Activity: Extract, from the records beneath this instruction, each line that contains the word "label".

Task material:
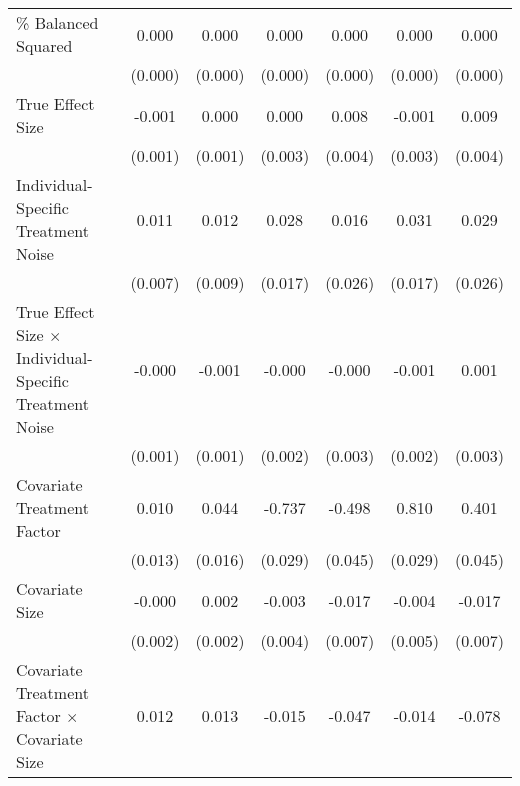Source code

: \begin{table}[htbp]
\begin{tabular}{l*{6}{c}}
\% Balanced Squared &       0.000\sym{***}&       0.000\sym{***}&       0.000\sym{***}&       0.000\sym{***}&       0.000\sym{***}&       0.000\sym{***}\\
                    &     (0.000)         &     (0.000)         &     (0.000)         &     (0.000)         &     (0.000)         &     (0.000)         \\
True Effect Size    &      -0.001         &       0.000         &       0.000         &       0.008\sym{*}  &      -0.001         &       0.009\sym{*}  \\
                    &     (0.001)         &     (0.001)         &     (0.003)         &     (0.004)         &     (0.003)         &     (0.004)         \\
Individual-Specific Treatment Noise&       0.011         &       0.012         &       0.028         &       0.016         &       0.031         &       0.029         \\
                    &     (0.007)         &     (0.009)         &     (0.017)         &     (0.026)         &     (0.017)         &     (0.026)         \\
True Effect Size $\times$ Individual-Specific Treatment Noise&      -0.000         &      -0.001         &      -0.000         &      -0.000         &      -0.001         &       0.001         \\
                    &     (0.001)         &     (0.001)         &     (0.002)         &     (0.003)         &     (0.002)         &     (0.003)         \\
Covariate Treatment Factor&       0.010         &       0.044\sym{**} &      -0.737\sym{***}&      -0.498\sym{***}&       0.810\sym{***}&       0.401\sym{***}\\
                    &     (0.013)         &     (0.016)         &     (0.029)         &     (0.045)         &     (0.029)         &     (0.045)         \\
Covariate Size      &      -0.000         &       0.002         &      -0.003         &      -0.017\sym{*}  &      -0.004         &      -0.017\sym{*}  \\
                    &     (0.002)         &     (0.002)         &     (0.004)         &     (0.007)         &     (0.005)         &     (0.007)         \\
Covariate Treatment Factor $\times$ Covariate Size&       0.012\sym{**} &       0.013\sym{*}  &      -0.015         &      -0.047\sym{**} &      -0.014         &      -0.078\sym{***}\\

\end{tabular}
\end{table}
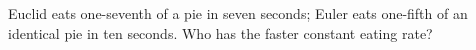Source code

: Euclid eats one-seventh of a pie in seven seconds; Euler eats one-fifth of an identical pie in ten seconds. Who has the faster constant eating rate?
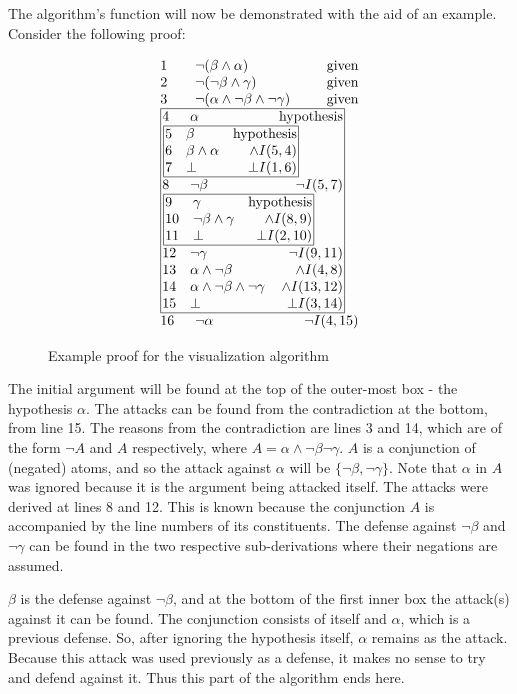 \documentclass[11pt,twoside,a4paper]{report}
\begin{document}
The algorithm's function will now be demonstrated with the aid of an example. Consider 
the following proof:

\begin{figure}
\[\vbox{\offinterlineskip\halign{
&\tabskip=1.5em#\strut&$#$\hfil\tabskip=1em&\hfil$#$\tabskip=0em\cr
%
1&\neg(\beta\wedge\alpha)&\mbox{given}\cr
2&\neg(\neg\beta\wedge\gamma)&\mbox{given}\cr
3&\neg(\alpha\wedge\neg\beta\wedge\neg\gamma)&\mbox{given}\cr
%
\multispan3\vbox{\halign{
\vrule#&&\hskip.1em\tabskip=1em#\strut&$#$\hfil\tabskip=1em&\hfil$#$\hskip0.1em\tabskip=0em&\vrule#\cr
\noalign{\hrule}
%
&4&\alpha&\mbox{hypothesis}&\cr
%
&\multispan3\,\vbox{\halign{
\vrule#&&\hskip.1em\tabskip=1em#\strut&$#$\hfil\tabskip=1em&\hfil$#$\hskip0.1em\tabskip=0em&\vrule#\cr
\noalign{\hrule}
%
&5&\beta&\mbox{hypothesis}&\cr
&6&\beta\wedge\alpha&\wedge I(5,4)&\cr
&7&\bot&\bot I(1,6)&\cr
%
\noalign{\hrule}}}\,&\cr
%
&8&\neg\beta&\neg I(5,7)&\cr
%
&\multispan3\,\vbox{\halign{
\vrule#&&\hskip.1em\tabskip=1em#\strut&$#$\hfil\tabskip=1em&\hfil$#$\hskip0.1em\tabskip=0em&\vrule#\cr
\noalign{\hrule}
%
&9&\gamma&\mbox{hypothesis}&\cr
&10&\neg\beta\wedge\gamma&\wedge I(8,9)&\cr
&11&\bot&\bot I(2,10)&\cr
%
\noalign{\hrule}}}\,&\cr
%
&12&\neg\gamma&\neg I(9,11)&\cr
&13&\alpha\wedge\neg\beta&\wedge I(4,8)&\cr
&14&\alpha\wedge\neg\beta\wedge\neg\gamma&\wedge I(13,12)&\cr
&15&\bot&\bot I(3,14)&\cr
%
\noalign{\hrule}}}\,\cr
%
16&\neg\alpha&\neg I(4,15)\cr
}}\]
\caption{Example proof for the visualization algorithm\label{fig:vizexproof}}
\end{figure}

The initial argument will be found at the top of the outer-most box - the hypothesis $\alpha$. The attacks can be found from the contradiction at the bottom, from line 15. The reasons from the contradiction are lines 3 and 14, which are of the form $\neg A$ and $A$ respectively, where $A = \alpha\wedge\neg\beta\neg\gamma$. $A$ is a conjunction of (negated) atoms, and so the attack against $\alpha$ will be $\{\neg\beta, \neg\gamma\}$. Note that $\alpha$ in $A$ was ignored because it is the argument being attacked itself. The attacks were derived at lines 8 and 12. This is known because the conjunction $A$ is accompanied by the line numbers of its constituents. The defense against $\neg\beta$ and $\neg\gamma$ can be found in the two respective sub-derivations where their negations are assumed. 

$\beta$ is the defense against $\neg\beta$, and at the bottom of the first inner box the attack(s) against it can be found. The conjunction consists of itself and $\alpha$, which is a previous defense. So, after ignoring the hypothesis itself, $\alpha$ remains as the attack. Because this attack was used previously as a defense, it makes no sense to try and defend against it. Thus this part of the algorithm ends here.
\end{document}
---
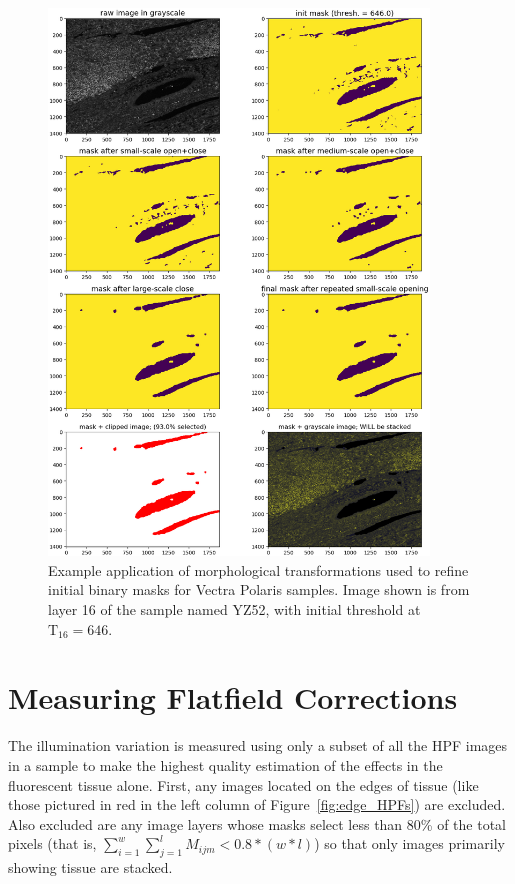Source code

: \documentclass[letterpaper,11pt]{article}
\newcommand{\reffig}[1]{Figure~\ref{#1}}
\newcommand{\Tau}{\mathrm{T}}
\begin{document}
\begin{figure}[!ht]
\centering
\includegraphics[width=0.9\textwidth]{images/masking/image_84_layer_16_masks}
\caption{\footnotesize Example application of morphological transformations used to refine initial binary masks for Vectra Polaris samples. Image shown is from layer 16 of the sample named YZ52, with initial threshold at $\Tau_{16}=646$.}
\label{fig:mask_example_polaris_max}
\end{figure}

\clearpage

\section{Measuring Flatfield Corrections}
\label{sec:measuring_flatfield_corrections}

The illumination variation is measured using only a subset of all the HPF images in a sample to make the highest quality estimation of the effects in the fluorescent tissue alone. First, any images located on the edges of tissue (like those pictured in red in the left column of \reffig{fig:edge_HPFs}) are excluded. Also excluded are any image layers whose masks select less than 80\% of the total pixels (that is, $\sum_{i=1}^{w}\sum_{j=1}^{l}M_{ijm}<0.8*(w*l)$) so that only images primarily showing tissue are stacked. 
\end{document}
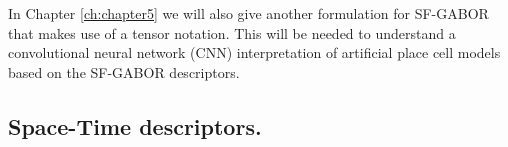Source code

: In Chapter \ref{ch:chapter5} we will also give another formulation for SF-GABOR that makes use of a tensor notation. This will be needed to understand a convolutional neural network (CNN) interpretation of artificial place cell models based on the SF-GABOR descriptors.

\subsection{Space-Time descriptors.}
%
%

Written response:
\caption{Example proof for the visualization algorithm\label{fig:vizexproof}}
\label{fig:mask_example_polaris_max}
\label{sec:measuring_flatfield_corrections}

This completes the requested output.